Everything in the records except the pictures should come back exactly as written.

****

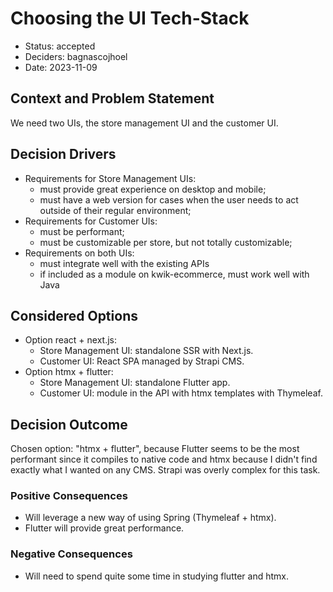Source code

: # Choosing the UI Tech-Stack

- Status: accepted
- Deciders: bagnascojhoel
- Date: 2023-11-09

## Context and Problem Statement

We need two UIs, the store management UI and the customer UI.

## Decision Drivers

- Requirements for Store Management UIs:
  - must provide great experience on desktop and mobile;
  - must have a web version for cases when the user needs to act outside of their regular
  environment;
- Requirements for Customer UIs:
  - must be performant;
  - must be customizable per store, but not totally customizable;
- Requirements on both UIs:
  - must integrate well with the existing APIs
  - if included as a module on kwik-ecommerce, must work well with Java

## Considered Options

- Option react + next.js:
  - Store Management UI: standalone SSR with Next.js.
  - Customer UI: React SPA managed by Strapi CMS.
- Option htmx + flutter:
  - Store Management UI: standalone Flutter app.
  - Customer UI: module in the API with htmx templates with Thymeleaf.

## Decision Outcome

Chosen option: "htmx + flutter", because Flutter seems to be the most performant since it compiles
to native code and htmx because I didn't find exactly what I wanted on any CMS. Strapi was overly
complex for this task.

### Positive Consequences

- Will leverage a new way of using Spring (Thymeleaf + htmx).
- Flutter will provide great performance.

### Negative Consequences

- Will need to spend quite some time in studying flutter and htmx.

****

SOLVED EXERCISE:
Source code

: # Choosing the UI Tech-Stack

- Status: accepted
- Deciders: bagnascojhoel
- Date: 2023-11-09

## Context and Problem Statement

We need two UIs, the store management UI and the customer UI.

## Decision Drivers

- Requirements for Store Management UIs:
  - must provide great experience on desktop and mobile;
  - must have a web version for cases when the user needs to act outside of their regular
  environment;
- Requirements for Customer UIs:
  - must be performant;
  - must be customizable per store, but not totally customizable;
- Requirements on both UIs:
  - must integrate well with the existing APIs
  - if included as a module on kwik-ecommerce, must work well with Java

## Considered Options

- Option react + next.js:
  - Store Management UI: standalone SSR with Next.js.
  - Customer UI: React SPA managed by Strapi CMS.
- Option htmx + flutter:
  - Store Management UI: standalone Flutter app.
  - Customer UI: module in the API with htmx templates with Thymeleaf.

## Decision Outcome

Chosen option: "htmx + flutter", because Flutter seems to be the most performant since it compiles
to native code and htmx because I didn't find exactly what I wanted on any CMS. Strapi was overly
complex for this task.

### Positive Consequences

- Will leverage a new way of using Spring (Thymeleaf + htmx).
- Flutter will provide great performance.

### Negative Consequences

- Will need to spend quite some time in studying flutter and htmx.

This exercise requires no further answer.